> _Data section_
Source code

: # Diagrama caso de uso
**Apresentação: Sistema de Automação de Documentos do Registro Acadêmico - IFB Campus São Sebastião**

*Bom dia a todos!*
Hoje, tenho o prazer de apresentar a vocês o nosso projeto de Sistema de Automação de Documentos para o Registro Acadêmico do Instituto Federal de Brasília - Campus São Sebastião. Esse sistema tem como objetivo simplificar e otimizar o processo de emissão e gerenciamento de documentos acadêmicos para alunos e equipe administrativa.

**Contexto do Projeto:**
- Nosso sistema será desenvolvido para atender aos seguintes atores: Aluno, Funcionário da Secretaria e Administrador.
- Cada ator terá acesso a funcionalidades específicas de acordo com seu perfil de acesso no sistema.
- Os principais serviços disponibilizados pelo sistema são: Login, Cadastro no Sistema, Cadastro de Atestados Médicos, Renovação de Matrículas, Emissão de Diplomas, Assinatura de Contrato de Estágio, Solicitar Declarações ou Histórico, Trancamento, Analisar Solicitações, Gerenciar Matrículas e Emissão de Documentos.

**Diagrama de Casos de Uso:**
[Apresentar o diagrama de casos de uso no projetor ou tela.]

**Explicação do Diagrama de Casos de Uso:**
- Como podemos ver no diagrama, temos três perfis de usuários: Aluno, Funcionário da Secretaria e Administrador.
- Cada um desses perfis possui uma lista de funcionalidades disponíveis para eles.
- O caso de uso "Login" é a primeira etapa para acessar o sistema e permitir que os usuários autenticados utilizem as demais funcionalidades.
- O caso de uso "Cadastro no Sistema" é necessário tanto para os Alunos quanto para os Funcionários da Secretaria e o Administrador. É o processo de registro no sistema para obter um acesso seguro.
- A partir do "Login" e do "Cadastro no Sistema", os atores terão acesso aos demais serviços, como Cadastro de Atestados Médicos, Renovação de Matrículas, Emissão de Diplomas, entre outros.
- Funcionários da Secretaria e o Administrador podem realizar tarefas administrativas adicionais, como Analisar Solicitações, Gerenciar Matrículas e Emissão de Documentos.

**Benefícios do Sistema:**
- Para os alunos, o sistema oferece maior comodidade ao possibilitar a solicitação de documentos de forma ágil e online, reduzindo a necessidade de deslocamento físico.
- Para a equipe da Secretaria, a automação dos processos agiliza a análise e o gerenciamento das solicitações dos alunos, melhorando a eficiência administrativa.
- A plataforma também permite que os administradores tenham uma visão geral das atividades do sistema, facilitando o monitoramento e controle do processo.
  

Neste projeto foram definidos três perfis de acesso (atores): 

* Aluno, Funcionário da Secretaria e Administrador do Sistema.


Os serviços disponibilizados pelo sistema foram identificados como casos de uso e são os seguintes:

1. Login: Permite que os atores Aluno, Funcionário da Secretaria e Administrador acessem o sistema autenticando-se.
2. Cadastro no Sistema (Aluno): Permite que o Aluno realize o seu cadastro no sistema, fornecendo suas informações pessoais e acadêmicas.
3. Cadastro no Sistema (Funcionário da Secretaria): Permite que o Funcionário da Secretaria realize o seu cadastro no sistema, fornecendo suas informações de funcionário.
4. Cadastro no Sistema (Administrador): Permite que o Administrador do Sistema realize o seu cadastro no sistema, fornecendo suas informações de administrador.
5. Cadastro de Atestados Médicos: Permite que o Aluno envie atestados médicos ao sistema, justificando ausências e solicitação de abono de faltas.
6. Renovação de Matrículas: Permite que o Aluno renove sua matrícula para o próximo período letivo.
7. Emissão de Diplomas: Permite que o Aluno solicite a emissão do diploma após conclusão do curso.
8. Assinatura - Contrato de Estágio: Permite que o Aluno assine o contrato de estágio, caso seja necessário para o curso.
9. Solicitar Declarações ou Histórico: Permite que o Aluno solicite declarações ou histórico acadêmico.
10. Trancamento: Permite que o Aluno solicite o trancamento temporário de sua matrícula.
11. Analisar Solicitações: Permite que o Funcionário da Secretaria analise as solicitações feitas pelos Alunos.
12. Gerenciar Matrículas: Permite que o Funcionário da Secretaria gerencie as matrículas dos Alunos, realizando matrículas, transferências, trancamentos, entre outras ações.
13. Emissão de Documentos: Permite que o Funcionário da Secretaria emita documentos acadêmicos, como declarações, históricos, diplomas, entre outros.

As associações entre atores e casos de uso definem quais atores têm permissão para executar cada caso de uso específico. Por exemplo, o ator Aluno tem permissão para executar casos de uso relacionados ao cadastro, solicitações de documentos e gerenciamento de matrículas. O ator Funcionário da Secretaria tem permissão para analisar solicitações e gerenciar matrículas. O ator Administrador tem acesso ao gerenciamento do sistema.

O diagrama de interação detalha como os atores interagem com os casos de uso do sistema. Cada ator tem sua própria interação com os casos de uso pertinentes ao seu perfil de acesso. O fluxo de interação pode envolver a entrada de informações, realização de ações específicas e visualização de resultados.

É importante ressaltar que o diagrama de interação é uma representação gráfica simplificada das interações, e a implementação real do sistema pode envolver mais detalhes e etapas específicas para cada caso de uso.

> _Exercise prompt_
The full listing needs to be transcribed exactly.

> _Written solution_
Source code

: # Diagrama caso de uso
**Apresentação: Sistema de Automação de Documentos do Registro Acadêmico - IFB Campus São Sebastião**

*Bom dia a todos!*
Hoje, tenho o prazer de apresentar a vocês o nosso projeto de Sistema de Automação de Documentos para o Registro Acadêmico do Instituto Federal de Brasília - Campus São Sebastião. Esse sistema tem como objetivo simplificar e otimizar o processo de emissão e gerenciamento de documentos acadêmicos para alunos e equipe administrativa.

**Contexto do Projeto:**
- Nosso sistema será desenvolvido para atender aos seguintes atores: Aluno, Funcionário da Secretaria e Administrador.
- Cada ator terá acesso a funcionalidades específicas de acordo com seu perfil de acesso no sistema.
- Os principais serviços disponibilizados pelo sistema são: Login, Cadastro no Sistema, Cadastro de Atestados Médicos, Renovação de Matrículas, Emissão de Diplomas, Assinatura de Contrato de Estágio, Solicitar Declarações ou Histórico, Trancamento, Analisar Solicitações, Gerenciar Matrículas e Emissão de Documentos.

**Diagrama de Casos de Uso:**
[Apresentar o diagrama de casos de uso no projetor ou tela.]

**Explicação do Diagrama de Casos de Uso:**
- Como podemos ver no diagrama, temos três perfis de usuários: Aluno, Funcionário da Secretaria e Administrador.
- Cada um desses perfis possui uma lista de funcionalidades disponíveis para eles.
- O caso de uso "Login" é a primeira etapa para acessar o sistema e permitir que os usuários autenticados utilizem as demais funcionalidades.
- O caso de uso "Cadastro no Sistema" é necessário tanto para os Alunos quanto para os Funcionários da Secretaria e o Administrador. É o processo de registro no sistema para obter um acesso seguro.
- A partir do "Login" e do "Cadastro no Sistema", os atores terão acesso aos demais serviços, como Cadastro de Atestados Médicos, Renovação de Matrículas, Emissão de Diplomas, entre outros.
- Funcionários da Secretaria e o Administrador podem realizar tarefas administrativas adicionais, como Analisar Solicitações, Gerenciar Matrículas e Emissão de Documentos.

**Benefícios do Sistema:**
- Para os alunos, o sistema oferece maior comodidade ao possibilitar a solicitação de documentos de forma ágil e online, reduzindo a necessidade de deslocamento físico.
- Para a equipe da Secretaria, a automação dos processos agiliza a análise e o gerenciamento das solicitações dos alunos, melhorando a eficiência administrativa.
- A plataforma também permite que os administradores tenham uma visão geral das atividades do sistema, facilitando o monitoramento e controle do processo.
  

Neste projeto foram definidos três perfis de acesso (atores): 

* Aluno, Funcionário da Secretaria e Administrador do Sistema.


Os serviços disponibilizados pelo sistema foram identificados como casos de uso e são os seguintes:

1. Login: Permite que os atores Aluno, Funcionário da Secretaria e Administrador acessem o sistema autenticando-se.
2. Cadastro no Sistema (Aluno): Permite que o Aluno realize o seu cadastro no sistema, fornecendo suas informações pessoais e acadêmicas.
3. Cadastro no Sistema (Funcionário da Secretaria): Permite que o Funcionário da Secretaria realize o seu cadastro no sistema, fornecendo suas informações de funcionário.
4. Cadastro no Sistema (Administrador): Permite que o Administrador do Sistema realize o seu cadastro no sistema, fornecendo suas informações de administrador.
5. Cadastro de Atestados Médicos: Permite que o Aluno envie atestados médicos ao sistema, justificando ausências e solicitação de abono de faltas.
6. Renovação de Matrículas: Permite que o Aluno renove sua matrícula para o próximo período letivo.
7. Emissão de Diplomas: Permite que o Aluno solicite a emissão do diploma após conclusão do curso.
8. Assinatura - Contrato de Estágio: Permite que o Aluno assine o contrato de estágio, caso seja necessário para o curso.
9. Solicitar Declarações ou Histórico: Permite que o Aluno solicite declarações ou histórico acadêmico.
10. Trancamento: Permite que o Aluno solicite o trancamento temporário de sua matrícula.
11. Analisar Solicitações: Permite que o Funcionário da Secretaria analise as solicitações feitas pelos Alunos.
12. Gerenciar Matrículas: Permite que o Funcionário da Secretaria gerencie as matrículas dos Alunos, realizando matrículas, transferências, trancamentos, entre outras ações.
13. Emissão de Documentos: Permite que o Funcionário da Secretaria emita documentos acadêmicos, como declarações, históricos, diplomas, entre outros.

As associações entre atores e casos de uso definem quais atores têm permissão para executar cada caso de uso específico. Por exemplo, o ator Aluno tem permissão para executar casos de uso relacionados ao cadastro, solicitações de documentos e gerenciamento de matrículas. O ator Funcionário da Secretaria tem permissão para analisar solicitações e gerenciar matrículas. O ator Administrador tem acesso ao gerenciamento do sistema.

O diagrama de interação detalha como os atores interagem com os casos de uso do sistema. Cada ator tem sua própria interação com os casos de uso pertinentes ao seu perfil de acesso. O fluxo de interação pode envolver a entrada de informações, realização de ações específicas e visualização de resultados.

É importante ressaltar que o diagrama de interação é uma representação gráfica simplificada das interações, e a implementação real do sistema pode envolver mais detalhes e etapas específicas para cada caso de uso.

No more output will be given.